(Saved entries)
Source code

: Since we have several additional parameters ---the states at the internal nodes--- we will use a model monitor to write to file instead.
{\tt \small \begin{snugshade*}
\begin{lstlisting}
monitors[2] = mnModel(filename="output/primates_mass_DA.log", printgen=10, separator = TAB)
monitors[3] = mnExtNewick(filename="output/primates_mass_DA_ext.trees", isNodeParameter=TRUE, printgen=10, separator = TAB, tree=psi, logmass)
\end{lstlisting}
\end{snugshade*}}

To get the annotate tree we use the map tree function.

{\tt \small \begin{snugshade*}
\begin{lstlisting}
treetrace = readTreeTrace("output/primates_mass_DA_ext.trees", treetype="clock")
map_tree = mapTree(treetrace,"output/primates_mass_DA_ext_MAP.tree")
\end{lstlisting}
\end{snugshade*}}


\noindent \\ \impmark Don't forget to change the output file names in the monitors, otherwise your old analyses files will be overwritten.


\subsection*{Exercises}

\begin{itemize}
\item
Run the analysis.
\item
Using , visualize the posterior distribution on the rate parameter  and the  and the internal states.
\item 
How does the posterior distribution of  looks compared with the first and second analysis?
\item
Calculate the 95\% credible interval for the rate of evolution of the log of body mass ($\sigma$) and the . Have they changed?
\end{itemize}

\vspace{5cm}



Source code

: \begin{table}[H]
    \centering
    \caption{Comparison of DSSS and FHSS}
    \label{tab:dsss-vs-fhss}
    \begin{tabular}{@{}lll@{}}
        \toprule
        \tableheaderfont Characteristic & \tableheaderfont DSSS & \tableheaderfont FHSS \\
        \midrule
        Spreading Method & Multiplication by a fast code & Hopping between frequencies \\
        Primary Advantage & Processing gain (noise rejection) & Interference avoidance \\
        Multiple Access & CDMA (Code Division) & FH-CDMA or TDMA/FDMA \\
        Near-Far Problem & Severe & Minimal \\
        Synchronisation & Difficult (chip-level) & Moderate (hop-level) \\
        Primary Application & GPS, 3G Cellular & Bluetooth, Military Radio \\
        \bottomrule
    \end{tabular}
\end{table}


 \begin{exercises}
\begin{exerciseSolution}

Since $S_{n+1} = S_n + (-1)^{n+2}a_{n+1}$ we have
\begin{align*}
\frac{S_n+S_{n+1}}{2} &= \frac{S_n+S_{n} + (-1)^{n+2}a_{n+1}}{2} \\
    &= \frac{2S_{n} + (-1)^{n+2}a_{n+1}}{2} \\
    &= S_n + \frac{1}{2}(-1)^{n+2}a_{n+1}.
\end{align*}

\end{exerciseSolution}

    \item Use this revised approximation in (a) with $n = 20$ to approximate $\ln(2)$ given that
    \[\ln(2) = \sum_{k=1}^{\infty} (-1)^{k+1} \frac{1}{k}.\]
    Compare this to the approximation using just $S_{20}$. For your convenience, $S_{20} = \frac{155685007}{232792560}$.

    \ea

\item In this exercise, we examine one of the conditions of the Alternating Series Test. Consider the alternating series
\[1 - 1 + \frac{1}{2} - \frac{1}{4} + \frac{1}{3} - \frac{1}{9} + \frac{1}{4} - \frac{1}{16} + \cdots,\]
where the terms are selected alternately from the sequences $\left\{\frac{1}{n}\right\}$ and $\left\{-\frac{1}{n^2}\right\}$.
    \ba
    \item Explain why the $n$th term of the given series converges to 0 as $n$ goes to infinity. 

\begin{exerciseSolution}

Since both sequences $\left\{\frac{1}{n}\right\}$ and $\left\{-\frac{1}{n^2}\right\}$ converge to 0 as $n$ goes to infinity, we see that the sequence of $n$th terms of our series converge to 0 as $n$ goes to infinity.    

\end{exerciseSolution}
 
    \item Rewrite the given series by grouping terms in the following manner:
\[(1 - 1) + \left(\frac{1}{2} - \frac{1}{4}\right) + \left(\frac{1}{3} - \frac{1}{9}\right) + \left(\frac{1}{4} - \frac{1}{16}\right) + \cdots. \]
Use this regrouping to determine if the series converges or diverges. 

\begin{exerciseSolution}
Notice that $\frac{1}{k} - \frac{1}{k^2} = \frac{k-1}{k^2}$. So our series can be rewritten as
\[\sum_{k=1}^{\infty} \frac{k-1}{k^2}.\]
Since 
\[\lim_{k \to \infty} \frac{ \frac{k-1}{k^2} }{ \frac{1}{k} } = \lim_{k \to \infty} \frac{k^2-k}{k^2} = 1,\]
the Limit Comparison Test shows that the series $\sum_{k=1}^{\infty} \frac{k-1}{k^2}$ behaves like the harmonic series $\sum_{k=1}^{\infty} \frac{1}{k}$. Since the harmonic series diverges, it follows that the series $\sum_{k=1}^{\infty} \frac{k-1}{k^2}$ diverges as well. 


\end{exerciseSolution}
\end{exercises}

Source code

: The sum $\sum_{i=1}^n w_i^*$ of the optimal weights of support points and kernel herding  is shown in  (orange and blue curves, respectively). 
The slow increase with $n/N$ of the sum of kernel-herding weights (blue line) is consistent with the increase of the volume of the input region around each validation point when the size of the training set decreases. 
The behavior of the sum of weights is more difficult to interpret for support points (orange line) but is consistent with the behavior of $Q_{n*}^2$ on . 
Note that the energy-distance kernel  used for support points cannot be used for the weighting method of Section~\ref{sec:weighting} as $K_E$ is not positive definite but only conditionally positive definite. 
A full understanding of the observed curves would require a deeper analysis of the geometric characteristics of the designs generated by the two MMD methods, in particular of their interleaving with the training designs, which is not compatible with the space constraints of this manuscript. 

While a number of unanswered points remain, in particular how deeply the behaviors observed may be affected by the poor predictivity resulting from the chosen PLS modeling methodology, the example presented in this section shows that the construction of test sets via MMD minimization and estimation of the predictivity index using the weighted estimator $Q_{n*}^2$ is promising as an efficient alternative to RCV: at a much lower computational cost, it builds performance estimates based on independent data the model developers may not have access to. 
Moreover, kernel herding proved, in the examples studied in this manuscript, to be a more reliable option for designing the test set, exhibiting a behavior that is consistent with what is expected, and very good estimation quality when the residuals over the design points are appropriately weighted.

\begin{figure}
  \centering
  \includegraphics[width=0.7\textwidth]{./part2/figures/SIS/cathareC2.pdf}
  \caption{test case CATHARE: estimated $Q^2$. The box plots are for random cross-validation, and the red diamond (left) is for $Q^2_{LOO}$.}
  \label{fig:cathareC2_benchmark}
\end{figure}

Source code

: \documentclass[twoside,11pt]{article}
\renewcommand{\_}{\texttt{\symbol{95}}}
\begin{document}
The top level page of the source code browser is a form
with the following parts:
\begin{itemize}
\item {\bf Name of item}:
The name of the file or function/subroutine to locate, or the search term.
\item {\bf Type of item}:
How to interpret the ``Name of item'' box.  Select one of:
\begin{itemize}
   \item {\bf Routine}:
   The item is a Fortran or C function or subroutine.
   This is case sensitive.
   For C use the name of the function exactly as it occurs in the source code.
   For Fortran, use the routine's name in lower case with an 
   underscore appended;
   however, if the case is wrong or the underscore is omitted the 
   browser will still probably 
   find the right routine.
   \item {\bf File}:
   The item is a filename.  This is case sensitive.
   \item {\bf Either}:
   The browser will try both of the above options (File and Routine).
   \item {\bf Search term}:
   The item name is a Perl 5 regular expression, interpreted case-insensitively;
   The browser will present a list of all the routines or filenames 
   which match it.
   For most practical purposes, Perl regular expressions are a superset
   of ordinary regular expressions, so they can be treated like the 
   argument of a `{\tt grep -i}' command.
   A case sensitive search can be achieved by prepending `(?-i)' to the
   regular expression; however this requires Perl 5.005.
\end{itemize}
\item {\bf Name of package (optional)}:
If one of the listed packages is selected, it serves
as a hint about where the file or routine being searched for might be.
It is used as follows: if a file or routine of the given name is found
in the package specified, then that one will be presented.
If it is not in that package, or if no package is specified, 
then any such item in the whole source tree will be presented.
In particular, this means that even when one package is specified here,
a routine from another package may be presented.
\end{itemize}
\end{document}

# [Exercise aim]
In the data above, find each line that uses the string "specified". Copy it.

# [Exercise result]
in the package specified, then that one will be presented.
If it is not in that package, or if no package is specified, 
In particular, this means that even when one package is specified here,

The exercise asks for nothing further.